BEGIN
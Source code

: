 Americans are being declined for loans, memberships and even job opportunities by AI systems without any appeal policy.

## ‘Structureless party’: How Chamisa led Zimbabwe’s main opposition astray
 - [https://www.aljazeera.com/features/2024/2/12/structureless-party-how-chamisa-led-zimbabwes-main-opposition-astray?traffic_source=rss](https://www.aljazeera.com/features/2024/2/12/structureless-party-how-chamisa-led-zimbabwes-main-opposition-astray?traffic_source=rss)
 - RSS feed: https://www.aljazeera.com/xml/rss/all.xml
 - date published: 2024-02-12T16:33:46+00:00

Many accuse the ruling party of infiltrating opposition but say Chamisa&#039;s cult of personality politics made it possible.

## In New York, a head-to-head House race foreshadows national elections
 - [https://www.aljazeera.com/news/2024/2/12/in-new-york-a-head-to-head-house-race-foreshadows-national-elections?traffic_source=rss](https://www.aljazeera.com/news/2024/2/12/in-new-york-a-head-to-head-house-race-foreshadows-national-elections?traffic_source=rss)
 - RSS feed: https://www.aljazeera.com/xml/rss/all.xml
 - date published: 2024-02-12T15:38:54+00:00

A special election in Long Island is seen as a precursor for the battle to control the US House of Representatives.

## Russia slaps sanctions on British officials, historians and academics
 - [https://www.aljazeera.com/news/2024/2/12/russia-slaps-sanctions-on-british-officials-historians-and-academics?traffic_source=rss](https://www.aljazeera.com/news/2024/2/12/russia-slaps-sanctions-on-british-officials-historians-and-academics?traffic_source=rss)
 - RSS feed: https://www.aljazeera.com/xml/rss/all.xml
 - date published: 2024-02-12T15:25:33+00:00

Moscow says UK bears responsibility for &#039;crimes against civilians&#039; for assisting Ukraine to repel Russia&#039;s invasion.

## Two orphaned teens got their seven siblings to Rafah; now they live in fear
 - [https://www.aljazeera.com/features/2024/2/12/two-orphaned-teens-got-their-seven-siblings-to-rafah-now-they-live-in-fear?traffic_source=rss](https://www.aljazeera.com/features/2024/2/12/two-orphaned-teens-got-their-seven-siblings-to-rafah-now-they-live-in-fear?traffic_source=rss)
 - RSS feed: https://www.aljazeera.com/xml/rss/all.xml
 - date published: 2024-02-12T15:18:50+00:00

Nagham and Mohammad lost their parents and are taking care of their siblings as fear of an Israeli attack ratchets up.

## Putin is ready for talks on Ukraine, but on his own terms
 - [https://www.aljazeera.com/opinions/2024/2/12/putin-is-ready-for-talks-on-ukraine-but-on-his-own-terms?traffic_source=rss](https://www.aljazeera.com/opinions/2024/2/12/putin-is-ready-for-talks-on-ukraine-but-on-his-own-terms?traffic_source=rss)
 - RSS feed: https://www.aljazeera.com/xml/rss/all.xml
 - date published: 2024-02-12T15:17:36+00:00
END
*The task:*
Reproduce the data above exactly, leaving nothing out.

*Solution for this task:*
Source code

: Americans are being declined for loans, memberships and even job opportunities by AI systems without any appeal policy.

## ‘Structureless party’: How Chamisa led Zimbabwe’s main opposition astray
 - [https://www.aljazeera.com/features/2024/2/12/structureless-party-how-chamisa-led-zimbabwes-main-opposition-astray?traffic_source=rss](https://www.aljazeera.com/features/2024/2/12/structureless-party-how-chamisa-led-zimbabwes-main-opposition-astray?traffic_source=rss)
 - RSS feed: https://www.aljazeera.com/xml/rss/all.xml
 - date published: 2024-02-12T16:33:46+00:00

Many accuse the ruling party of infiltrating opposition but say Chamisa&#039;s cult of personality politics made it possible.

## In New York, a head-to-head House race foreshadows national elections
 - [https://www.aljazeera.com/news/2024/2/12/in-new-york-a-head-to-head-house-race-foreshadows-national-elections?traffic_source=rss](https://www.aljazeera.com/news/2024/2/12/in-new-york-a-head-to-head-house-race-foreshadows-national-elections?traffic_source=rss)
 - RSS feed: https://www.aljazeera.com/xml/rss/all.xml
 - date published: 2024-02-12T15:38:54+00:00

A special election in Long Island is seen as a precursor for the battle to control the US House of Representatives.

## Russia slaps sanctions on British officials, historians and academics
 - [https://www.aljazeera.com/news/2024/2/12/russia-slaps-sanctions-on-british-officials-historians-and-academics?traffic_source=rss](https://www.aljazeera.com/news/2024/2/12/russia-slaps-sanctions-on-british-officials-historians-and-academics?traffic_source=rss)
 - RSS feed: https://www.aljazeera.com/xml/rss/all.xml
 - date published: 2024-02-12T15:25:33+00:00

Moscow says UK bears responsibility for &#039;crimes against civilians&#039; for assisting Ukraine to repel Russia&#039;s invasion.

## Two orphaned teens got their seven siblings to Rafah; now they live in fear
 - [https://www.aljazeera.com/features/2024/2/12/two-orphaned-teens-got-their-seven-siblings-to-rafah-now-they-live-in-fear?traffic_source=rss](https://www.aljazeera.com/features/2024/2/12/two-orphaned-teens-got-their-seven-siblings-to-rafah-now-they-live-in-fear?traffic_source=rss)
 - RSS feed: https://www.aljazeera.com/xml/rss/all.xml
 - date published: 2024-02-12T15:18:50+00:00

Nagham and Mohammad lost their parents and are taking care of their siblings as fear of an Israeli attack ratchets up.

## Putin is ready for talks on Ukraine, but on his own terms
 - [https://www.aljazeera.com/opinions/2024/2/12/putin-is-ready-for-talks-on-ukraine-but-on-his-own-terms?traffic_source=rss](https://www.aljazeera.com/opinions/2024/2/12/putin-is-ready-for-talks-on-ukraine-but-on-his-own-terms?traffic_source=rss)
 - RSS feed: https://www.aljazeera.com/xml/rss/all.xml
 - date published: 2024-02-12T15:17:36+00:00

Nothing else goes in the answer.